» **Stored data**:
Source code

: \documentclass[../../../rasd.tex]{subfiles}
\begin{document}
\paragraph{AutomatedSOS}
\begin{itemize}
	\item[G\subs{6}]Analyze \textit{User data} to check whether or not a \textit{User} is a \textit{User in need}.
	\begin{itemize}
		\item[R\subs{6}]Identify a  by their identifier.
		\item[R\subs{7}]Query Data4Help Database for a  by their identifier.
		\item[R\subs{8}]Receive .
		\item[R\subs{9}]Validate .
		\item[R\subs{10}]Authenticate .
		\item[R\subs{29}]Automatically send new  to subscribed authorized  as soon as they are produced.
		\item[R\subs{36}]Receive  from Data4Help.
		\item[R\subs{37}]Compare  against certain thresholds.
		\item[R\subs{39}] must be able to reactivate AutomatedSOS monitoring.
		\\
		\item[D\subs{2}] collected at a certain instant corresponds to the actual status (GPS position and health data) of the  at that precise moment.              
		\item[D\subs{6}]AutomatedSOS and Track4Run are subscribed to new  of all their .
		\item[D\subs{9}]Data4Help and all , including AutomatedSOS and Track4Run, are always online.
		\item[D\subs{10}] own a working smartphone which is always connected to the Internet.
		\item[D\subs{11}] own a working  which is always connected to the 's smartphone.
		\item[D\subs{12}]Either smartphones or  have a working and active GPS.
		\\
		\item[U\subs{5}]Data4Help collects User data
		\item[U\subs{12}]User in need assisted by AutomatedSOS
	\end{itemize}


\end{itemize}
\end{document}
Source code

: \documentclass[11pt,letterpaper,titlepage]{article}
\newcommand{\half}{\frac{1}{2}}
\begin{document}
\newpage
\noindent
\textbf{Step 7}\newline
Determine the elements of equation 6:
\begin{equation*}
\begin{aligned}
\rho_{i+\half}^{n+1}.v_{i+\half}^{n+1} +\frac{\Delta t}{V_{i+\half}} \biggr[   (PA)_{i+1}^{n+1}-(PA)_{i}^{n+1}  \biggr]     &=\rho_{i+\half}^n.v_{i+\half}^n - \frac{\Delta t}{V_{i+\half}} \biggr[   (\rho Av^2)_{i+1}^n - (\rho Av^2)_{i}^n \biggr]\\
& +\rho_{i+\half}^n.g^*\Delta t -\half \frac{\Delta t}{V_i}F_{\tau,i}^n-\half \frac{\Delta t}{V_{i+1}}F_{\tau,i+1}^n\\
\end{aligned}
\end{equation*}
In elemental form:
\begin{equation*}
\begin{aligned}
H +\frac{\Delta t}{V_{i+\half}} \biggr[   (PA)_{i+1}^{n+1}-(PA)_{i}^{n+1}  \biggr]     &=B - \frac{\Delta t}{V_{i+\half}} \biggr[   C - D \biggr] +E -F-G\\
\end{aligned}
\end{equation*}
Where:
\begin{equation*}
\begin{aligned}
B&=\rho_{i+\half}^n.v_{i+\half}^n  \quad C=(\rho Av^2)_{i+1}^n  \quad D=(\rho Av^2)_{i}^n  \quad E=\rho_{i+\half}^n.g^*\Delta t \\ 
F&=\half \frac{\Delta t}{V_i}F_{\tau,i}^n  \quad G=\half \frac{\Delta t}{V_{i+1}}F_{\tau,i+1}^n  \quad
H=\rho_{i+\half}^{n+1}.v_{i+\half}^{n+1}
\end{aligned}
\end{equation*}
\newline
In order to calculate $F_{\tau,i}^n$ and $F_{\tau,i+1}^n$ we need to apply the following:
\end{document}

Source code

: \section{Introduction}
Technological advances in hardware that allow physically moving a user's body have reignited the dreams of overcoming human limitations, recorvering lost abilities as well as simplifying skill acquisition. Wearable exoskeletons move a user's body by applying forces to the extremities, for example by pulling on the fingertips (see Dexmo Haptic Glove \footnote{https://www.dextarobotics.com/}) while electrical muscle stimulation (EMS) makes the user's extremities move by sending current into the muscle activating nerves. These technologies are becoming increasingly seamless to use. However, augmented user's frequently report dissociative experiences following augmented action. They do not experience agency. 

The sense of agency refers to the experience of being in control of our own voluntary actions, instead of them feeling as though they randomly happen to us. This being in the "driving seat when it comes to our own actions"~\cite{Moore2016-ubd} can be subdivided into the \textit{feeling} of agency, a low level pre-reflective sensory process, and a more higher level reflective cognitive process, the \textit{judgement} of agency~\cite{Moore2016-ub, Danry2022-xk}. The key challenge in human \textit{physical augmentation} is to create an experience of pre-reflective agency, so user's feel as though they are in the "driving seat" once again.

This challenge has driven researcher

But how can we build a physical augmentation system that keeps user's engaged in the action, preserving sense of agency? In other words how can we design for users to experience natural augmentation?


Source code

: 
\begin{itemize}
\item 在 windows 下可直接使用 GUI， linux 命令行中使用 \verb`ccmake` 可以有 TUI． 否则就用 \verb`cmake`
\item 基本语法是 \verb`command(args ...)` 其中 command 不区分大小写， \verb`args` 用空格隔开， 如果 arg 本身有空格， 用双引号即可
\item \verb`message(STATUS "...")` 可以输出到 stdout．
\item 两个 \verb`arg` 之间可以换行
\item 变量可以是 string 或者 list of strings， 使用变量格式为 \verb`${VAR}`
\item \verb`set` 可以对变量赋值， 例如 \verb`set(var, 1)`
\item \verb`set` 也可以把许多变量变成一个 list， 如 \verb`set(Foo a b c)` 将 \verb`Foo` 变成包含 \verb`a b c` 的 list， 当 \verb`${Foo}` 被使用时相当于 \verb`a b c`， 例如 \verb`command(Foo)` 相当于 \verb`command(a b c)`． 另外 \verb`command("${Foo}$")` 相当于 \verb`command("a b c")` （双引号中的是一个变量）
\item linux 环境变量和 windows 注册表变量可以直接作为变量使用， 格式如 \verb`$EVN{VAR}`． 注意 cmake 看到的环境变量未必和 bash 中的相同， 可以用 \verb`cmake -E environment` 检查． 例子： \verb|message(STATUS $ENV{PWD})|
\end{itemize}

» **TASK REQUIREMENTS**: Pull every line containing the string "need" out of the data above and copy it.

» **RESPONSE TO THE TASK**:
	\item[G\subs{6}]Analyze \textit{User data} to check whether or not a \textit{User} is a \textit{User in need}.
		\item[U\subs{12}]User in need assisted by AutomatedSOS
In order to calculate $F_{\tau,i}^n$ and $F_{\tau,i+1}^n$ we need to apply the following:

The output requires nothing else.